Monday, October 31, 2005 at 11 am
Speaker: Professor Hua Yun Chen, Department of Epidemiology & Biostatistics, University of Illinois at Chicago
Title: Approximation to locally semiparametric efficient scores in missing data problems through likelihood robustification
Abstract: In parametric/semiparametric models with missing data, the efficient estimator often cannot be obtained without additional model assumptions even if the efficient estimator has a simple form when no missing data are involved. Robins et al. proposed to find the locally efficient estimator as a compromise and showed that the locally efficient estimator have the doubly robust property when the missing data are missing at random in Rubin's sense. In practice, the approach proposed by Robins et al. to finding a locally efficient estimator can be very challenge to implement. We propose an alternative representation of the efficient score through likelihood robustification. The proposed representation is straightforward to obtain, can be applied to missing data with arbitrary missing patterns, and is amenable to computing the locally efficient score. The estimator based on the proposed representation has the doubly robust property when missing data are MAR, and only requires correct specification of the missing data mechanism model for consistency when missing data are nonignorable. Estimation and inferences on the parameters are proposed. Applications of the proposed method are illustrated by examples. The performance of the approach is examined by a simulation study.
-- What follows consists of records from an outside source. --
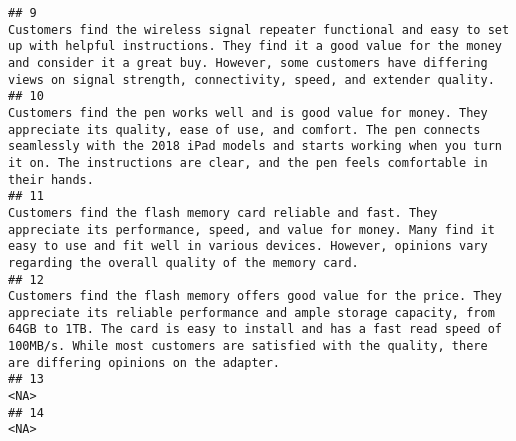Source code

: \documentclass[
]{article}
\begin{document}
\begin{verbatim}
## 9                                                                                                                                                                                                   Customers find the wireless signal repeater functional and easy to set up with helpful instructions. They find it a good value for the money and consider it a great buy. However, some customers have differing views on signal strength, connectivity, speed, and extender quality.
## 10                                                                                                                                                                                          Customers find the pen works well and is good value for money. They appreciate its quality, ease of use, and comfort. The pen connects seamlessly with the 2018 iPad models and starts working when you turn it on. The instructions are clear, and the pen feels comfortable in their hands.
## 11                                                                                                                                                                                                                                Customers find the flash memory card reliable and fast. They appreciate its performance, speed, and value for money. Many find it easy to use and fit well in various devices. However, opinions vary regarding the overall quality of the memory card.
## 12                                                                                                                                                            Customers find the flash memory offers good value for the price. They appreciate its reliable performance and ample storage capacity, from 64GB to 1TB. The card is easy to install and has a fast read speed of 100MB/s. While most customers are satisfied with the quality, there are differing opinions on the adapter.
## 13                                                                                                                                                                                                                                                                                                                                                                                                                                                                                   <NA>
## 14                                                                                                                                                                                                                                                                                                                                                                                                                                                                                   <NA>

\end{verbatim}
\end{document}
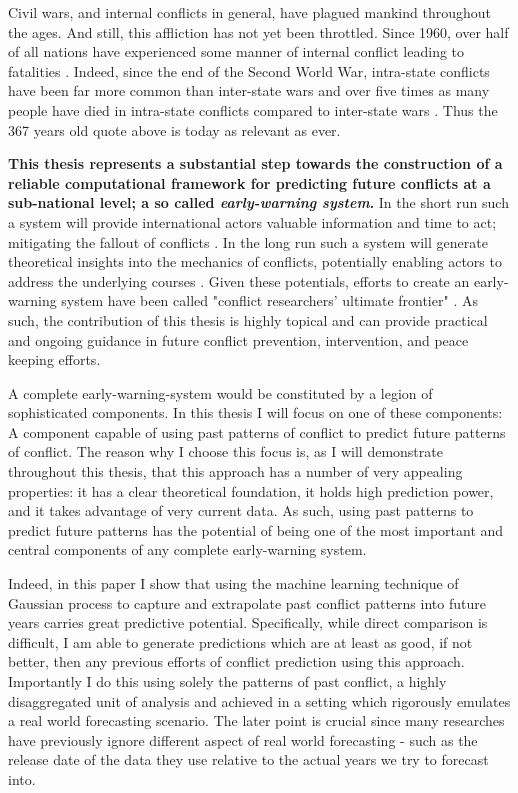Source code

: \documentclass[a4paper]{article}
\begin{document}
Civil wars, and internal conflicts in general, have plagued mankind throughout the ages. And still, this affliction has not yet been throttled. Since 1960, over half of all nations have experienced some manner of internal conflict leading to fatalities \citep[3-4]{Blattman_Miguel_2010}. Indeed, since the end of the Second World War, intra-state conflicts have been far more common than inter-state wars and over five times as many people have died in intra-state conflicts compared to inter-state wars \citep[563]{Collier_Hoeffler_2004}. Thus the 367 years old quote above is today as relevant as ever.\par

\textbf{This thesis represents a substantial step towards the construction of a reliable computational framework for predicting future conflicts at a sub-national level; a so called \emph{early-warning system}.} In the short run such a system will provide international actors valuable information and time to act; mitigating the fallout of conflicts \citep{Ward_Greenhill_Bakke_2010, perry_2013}. In the long run such a system will generate theoretical insights into the mechanics of conflicts, potentially enabling actors to address the underlying courses \citep{Schrodt_2014, chadefaux2017conflict}. Given these potentials, efforts to create an early-warning system have been called "conflict researchers’ ultimate frontier" \citep[474]{cederman2017predicting}. As such, the contribution of this thesis is highly topical and can provide practical and ongoing guidance in future conflict prevention, intervention, and peace keeping efforts.\par

A complete early-warning-system would be constituted by a legion of sophisticated components. In this thesis I will focus on one of these components: A component capable of using past patterns of conflict to predict future patterns of conflict. The reason why I choose this focus is, as I will demonstrate throughout this thesis, that this approach has a number of very appealing properties: it has a clear theoretical foundation, it holds high prediction power, and it takes advantage of very current data. As such, using past patterns to predict future patterns has the potential of being one of the most important and central components of any complete early-warning system.\par

Indeed, in this paper I show that using the machine learning technique of Gaussian process to capture and extrapolate past conflict patterns into future years carries great predictive potential. Specifically, while direct comparison is difficult, I am able to generate predictions which are at least as good, if not better, then any previous efforts of conflict prediction using this approach. Importantly I do this using solely the patterns of past conflict, a highly disaggregated unit of analysis and achieved in a setting which rigorously emulates a real world forecasting scenario. The later point is crucial since many researches have previously ignore different aspect of real world forecasting - such as the release date of the data they use relative to the actual years we try to forecast into.\par
\end{document}
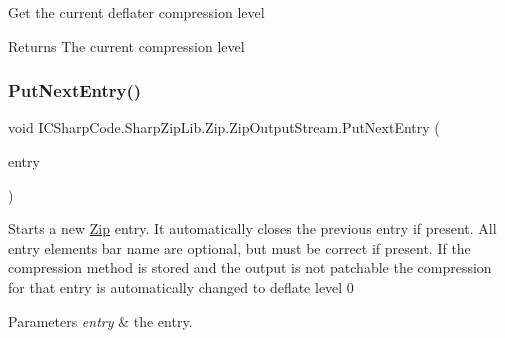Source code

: Get the current deflater compression level 

\begin{DoxyReturn}{Returns}
The current compression level
\end{DoxyReturn}
\mbox{\label{class_i_c_sharp_code_1_1_sharp_zip_lib_1_1_zip_1_1_zip_output_stream_a1eb2730350237fd6e7e41a06e3ede119}} 
\subsubsection{\texorpdfstring{Put\+Next\+Entry()}{PutNextEntry()}}
{\footnotesize\ttfamily void I\+C\+Sharp\+Code.\+Sharp\+Zip\+Lib.\+Zip.\+Zip\+Output\+Stream.\+Put\+Next\+Entry (\begin{DoxyParamCaption}\item[{\hyperlink{class_i_c_sharp_code_1_1_sharp_zip_lib_1_1_zip_1_1_zip_entry}{Zip\+Entry}}]{entry }\end{DoxyParamCaption})\hspace{0.3cm}{\ttfamily [inline]}}



Starts a new \hyperlink{namespace_i_c_sharp_code_1_1_sharp_zip_lib_1_1_zip}{Zip} entry. It automatically closes the previous entry if present. All entry elements bar name are optional, but must be correct if present. If the compression method is stored and the output is not patchable the compression for that entry is automatically changed to deflate level 0 


\begin{DoxyParams}{Parameters}
{\em entry} & the entry. \\
\hline
\end{DoxyParams}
Monday, November 14, 2005 at 11 am
Dr. Guei-Feng (Cindy) Tsai, Department of Statistics, Northwestern University
Title: Semi-nonparametric Models and Inference for High Dimensional Microarray Data
Abstract: We develop a new approach to analyze high dimensional cell-cycle microarray data with no replicates. There are two kinds of correlations for cell-cycle microarray data. Measurements are correlated within a gene, and measurements are also correlated between genes since some genes may be biologically related. The proposed procedure combines a classification method, the quadratic inference function method and nonparametric techniques for complex high dimensional data. We first perform a gene classifying analysis to classify genes into classes with similar cell-cycle patterns, including a class with no cell-cycle phenomena at all. We use genes within the same class as pseudo-replicates to build nonparametric models and inference functions. In order to incorporate correlation of longitudinal measurements, the quadratic inference function method is also applied. This approach allows us to perform chi-squared tests for testing whether the coefficients are time varying or not. This also allows us to determine whether certain genes regulate cell cycles. A real data example on cell-cycle microarray data as well as simulations are illustrated.
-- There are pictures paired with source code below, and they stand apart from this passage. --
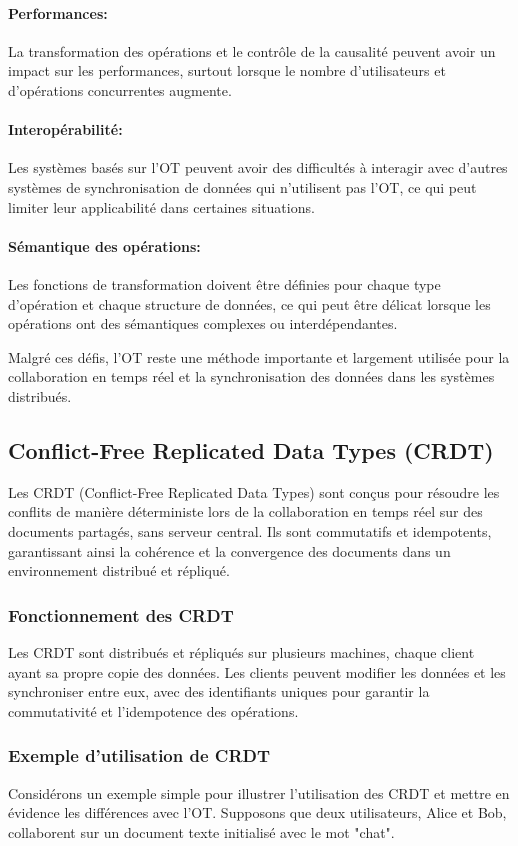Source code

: \paragraph{Performances:} La transformation des opérations et le contrôle de la causalité peuvent avoir un impact sur les performances, surtout lorsque le nombre d'utilisateurs et d'opérations concurrentes augmente.
\paragraph{Interopérabilité:} Les systèmes basés sur l'OT peuvent avoir des difficultés à interagir avec d'autres systèmes de synchronisation de données qui n'utilisent pas l'OT, ce qui peut limiter leur applicabilité dans certaines situations.
\paragraph{Sémantique des opérations:} Les fonctions de transformation doivent être définies pour chaque type d'opération et chaque structure de données, ce qui peut être délicat lorsque les opérations ont des sémantiques complexes ou interdépendantes.

Malgré ces défis, l'OT reste une méthode importante et largement utilisée pour la collaboration en temps réel et la synchronisation des données dans les systèmes distribués.

\subsection{Conflict-Free Replicated Data Types (CRDT)}
Les CRDT (Conflict-Free Replicated Data Types) sont conçus pour résoudre les conflits de manière déterministe lors de la collaboration en temps réel sur des documents partagés, sans serveur central. Ils sont commutatifs et idempotents, garantissant ainsi la cohérence et la convergence des documents dans un environnement distribué et répliqué.

\subsubsection{Fonctionnement des CRDT}
Les CRDT sont distribués et répliqués sur plusieurs machines, chaque client ayant sa propre copie des données. Les clients peuvent modifier les données et les synchroniser entre eux, avec des identifiants uniques pour garantir la commutativité et l'idempotence des opérations.

\subsubsection{Exemple d'utilisation de CRDT}
Considérons un exemple simple pour illustrer l'utilisation des CRDT et mettre en évidence les différences avec l'OT. Supposons que deux utilisateurs, Alice et Bob, collaborent sur un document texte initialisé avec le mot "chat".

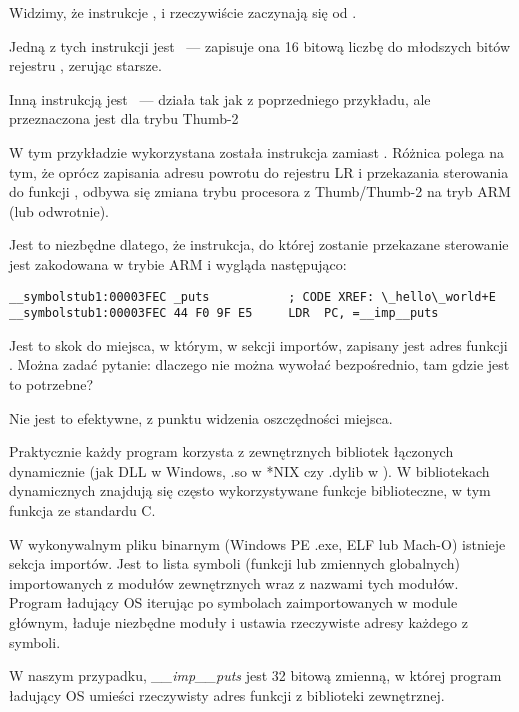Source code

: Widzimy, że instrukcje ,  i  rzeczywiście zaczynają się od .

Jedną z tych instrukcji jest
~--- zapisuje ona 16 bitową liczbę do młodszych bitów rejestru , zerując starsze.

Inną instrukcją jest ~---  działa tak jak  z poprzedniego przykładu, ale przeznaczona jest dla trybu Thumb-2

W tym przykładzie wykorzystana została instrukcja  zamiast .
Różnica polega na tym, że oprócz zapisania adresu powrotu do rejestru \ac{LR} i przekazania sterowania
do funkcji \puts, odbywa się zmiana trybu procesora z Thumb/Thumb-2 na tryb ARM (lub odwrotnie).

Jest to niezbędne dlatego, że instrukcja, do której zostanie przekazane sterowanie jest zakodowana w trybie ARM i wygląda następująco:

\begin{lstlisting}[style=customasmARM]
__symbolstub1:00003FEC _puts           ; CODE XREF: \_hello\_world+E
__symbolstub1:00003FEC 44 F0 9F E5     LDR  PC, =__imp__puts
\end{lstlisting}

Jest to skok do miejsca, w którym, w sekcji importów, zapisany jest adres funkcji \puts.
Można zadać pytanie: dlaczego nie można wywołać \puts bezpośrednio, tam gdzie jest to potrzebne?

Nie jest to efektywne, z punktu widzenia oszczędności miejsca.

Praktycznie każdy program korzysta z zewnętrznych bibliotek łączonych dynamicznie (jak DLL w Windows, .so w *NIX
czy .dylib w \MacOSX).
W bibliotekach dynamicznych znajdują się często wykorzystywane funkcje biblioteczne, w tym funkcja \puts ze standardu C.

W wykonywalnym pliku binarnym (Windows PE .exe, ELF lub Mach-O) istnieje sekcja importów.
Jest to lista symboli (funkcji lub zmiennych globalnych) importowanych z modułów zewnętrznych wraz z nazwami tych modułów.
Program ładujący \ac{OS} iterując po symbolach zaimportowanych w module głównym, ładuje niezbędne moduły i ustawia rzeczywiste adresy każdego z symboli.

W naszym przypadku, \emph{\_\_imp\_\_puts} jest 32 bitową zmienną, w której program ładujący \ac{OS} umieści rzeczywisty adres funkcji z biblioteki zewnętrznej.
Friday, December 9, 2005 at 11 am
Speaker: Dr. Alex Dmitrienko, Eli Lilly
Title: Branching tests in clinical trials with multiple objectives
Abstract: This talk discusses branching multiple tests with clinical trial applications. Branching tests arise in clinical trials with hierarchically ordered multiple objectives, for example, in the context of multiple dose-control tests with logical restrictions or analysis of multiple endpoints. The proposed branching approach is based on the principle of closed testing and generalizes the serial and parallel gatekeeping approaches. The branching testing methodology will be illustrated using a clinical trial with multiple endpoints (primary, secondary and tertiary) and multiple objectives (superiority and non-inferiority testing) as well as a dose-finding trial with multiple endpoints.